Cottered is a village and civil parish  west of Buntingford and  east of Baldock in the East Hertfordshire District of Hertfordshire in England.  It had a population of 634 in 2001, increasing to 659 at the 2011 Census.

Cottered is home to a Japanese garden designed in the early 20th century by Herbert Goode, at the Garden House. It is listed Grade II* on the Register of Historic Parks and Gardens.

North of Cottered, on a private drive off Throcking Road, is Broadfield House. This was rebuilt for Lady Hester Ley, daughter of the Earl of Marlborough, who married into the local Pulter family.
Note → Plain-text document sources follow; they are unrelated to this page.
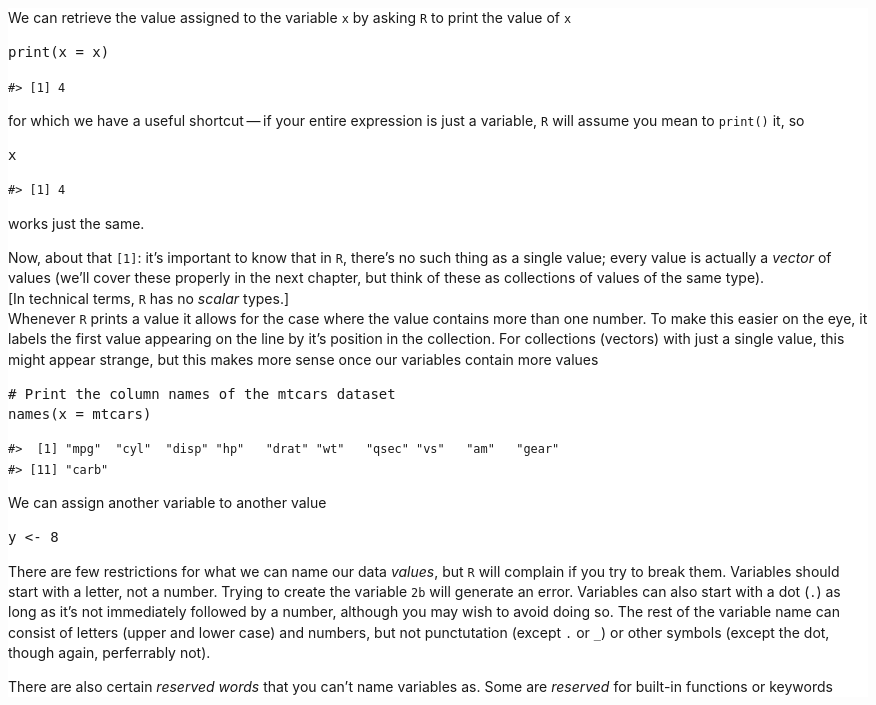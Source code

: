 </div>
<div class="paragraph"><p>We can retrieve the value assigned to the variable <code>x</code> by asking <code>R</code> to print
the value of <code>x</code></p></div>
<div class="listingblock">
<div class="content"><div class="highlight"><pre><span></span><span class="kp">print</span><span class="p">(</span>x <span class="o">=</span> x<span class="p">)</span>
</pre></div></div></div>
<div class="listingblock">
<div class="content">
<pre><code>#&gt; [1] 4</code></pre>
</div></div>
<div class="paragraph"><p>for which we have a useful shortcut&#8201;&#8212;&#8201;if your entire expression is just a
variable, <code>R</code> will assume you mean to <code>print()</code> it, so</p></div>
<div class="listingblock">
<div class="content"><div class="highlight"><pre><span></span>x
</pre></div></div></div>
<div class="listingblock">
<div class="content">
<pre><code>#&gt; [1] 4</code></pre>
</div></div>
<div class="paragraph"><p>works just the same.</p></div>
<div class="paragraph"><p>Now, about that <code>[1]</code>: it&#8217;s important to know that in <code>R</code>, there&#8217;s no such thing
as a single value; every value is actually a <em>vector</em> of values (we&#8217;ll cover
these properly in the next chapter, but think of these as collections of values
of the same type).<span class="footnote"><br />[In technical terms, <code>R</code> has no <em>scalar</em> types.]<br /></span>
Whenever <code>R</code> prints a value it allows for the case where the value contains more
than one number. To make this easier on the eye, it labels the first value
appearing on the line by it&#8217;s position in the collection. For collections
(vectors) with just a single value, this might appear strange, but this makes
more sense once our variables contain more values</p></div>
<div class="listingblock">
<div class="content"><div class="highlight"><pre><span></span><span class="c1"># Print the column names of the mtcars dataset</span>
<span class="kp">names</span><span class="p">(</span>x <span class="o">=</span> mtcars<span class="p">)</span>
</pre></div></div></div>
<div class="listingblock">
<div class="content">
<pre><code>#&gt;  [1] "mpg"  "cyl"  "disp" "hp"   "drat" "wt"   "qsec" "vs"   "am"   "gear"
#&gt; [11] "carb"</code></pre>
</div></div>
<div class="paragraph"><p>We can assign another variable to another value</p></div>
<div class="listingblock">
<div class="content"><div class="highlight"><pre><span></span>y <span class="o">&lt;-</span> <span class="m">8</span>
</pre></div></div></div>
<div class="paragraph"><p>There are few restrictions for what we can name our data <em>values</em>, but <code>R</code> will
complain if you try to break them. Variables should start with a letter, not a
number. Trying to create the variable <code>2b</code> will generate an error. Variables can
also start with a dot (<code>.</code>) as long as it&#8217;s not immediately followed by a
number, although you may wish to avoid doing so. The rest of the variable name
can consist of letters (upper and lower case) and numbers, but not punctutation
(except <code>.</code> or <code>_</code>) or other symbols (except the dot, though again, perferrably
not).</p></div>
<div class="paragraph"><p>There are also certain <em>reserved words</em> that you can&#8217;t name variables as. Some
are <em>reserved</em> for built-in functions or keywords</p></div>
Her daughter Margaret married John Forrester: their son James (d.1696) had Broadfield Hall extended, with stables designed by Nicholas Hawksmoor which are now Grade II listed.
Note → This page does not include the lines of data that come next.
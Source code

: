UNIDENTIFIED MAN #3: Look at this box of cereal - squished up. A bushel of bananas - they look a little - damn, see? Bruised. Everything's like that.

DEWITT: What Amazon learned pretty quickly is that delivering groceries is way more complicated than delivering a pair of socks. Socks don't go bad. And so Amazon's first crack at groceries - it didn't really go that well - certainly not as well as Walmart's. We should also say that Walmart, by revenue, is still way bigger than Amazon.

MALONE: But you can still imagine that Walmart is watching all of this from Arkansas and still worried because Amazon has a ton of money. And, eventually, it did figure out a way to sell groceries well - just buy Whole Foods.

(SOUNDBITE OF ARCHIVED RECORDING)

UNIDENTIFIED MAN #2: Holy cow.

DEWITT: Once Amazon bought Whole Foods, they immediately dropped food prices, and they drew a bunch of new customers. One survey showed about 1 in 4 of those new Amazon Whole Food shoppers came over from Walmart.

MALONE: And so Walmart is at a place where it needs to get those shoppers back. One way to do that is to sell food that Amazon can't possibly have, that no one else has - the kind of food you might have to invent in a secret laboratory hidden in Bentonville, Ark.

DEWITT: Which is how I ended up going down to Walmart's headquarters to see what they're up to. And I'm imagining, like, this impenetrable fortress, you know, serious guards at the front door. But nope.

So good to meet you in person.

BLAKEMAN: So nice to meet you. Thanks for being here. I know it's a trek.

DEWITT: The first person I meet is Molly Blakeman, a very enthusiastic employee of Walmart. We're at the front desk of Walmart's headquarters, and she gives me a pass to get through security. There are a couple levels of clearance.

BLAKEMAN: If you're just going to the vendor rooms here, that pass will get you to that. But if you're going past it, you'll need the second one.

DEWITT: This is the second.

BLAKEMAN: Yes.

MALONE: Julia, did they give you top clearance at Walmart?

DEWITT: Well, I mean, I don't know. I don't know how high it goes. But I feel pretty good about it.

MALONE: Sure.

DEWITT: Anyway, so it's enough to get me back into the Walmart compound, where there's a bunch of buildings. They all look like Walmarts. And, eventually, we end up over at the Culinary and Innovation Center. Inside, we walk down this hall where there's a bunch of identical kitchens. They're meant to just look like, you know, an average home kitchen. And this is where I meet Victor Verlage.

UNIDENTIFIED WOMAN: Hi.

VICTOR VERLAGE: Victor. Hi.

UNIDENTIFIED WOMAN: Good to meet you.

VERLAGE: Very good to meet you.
Among those who have held the living of Cottered may be mentioned the Rev Anthony Trollope, who was grandfather of the authors Anthony Trollope and Thomas Adolphus Trollope. He was incumbent of Cottered for forty-four years and died in 1806.

Cottered also has a blue plaque to the first president of the Republic of China Sun Yat-sen, who stayed at The Kennels, country home of James Cantlie.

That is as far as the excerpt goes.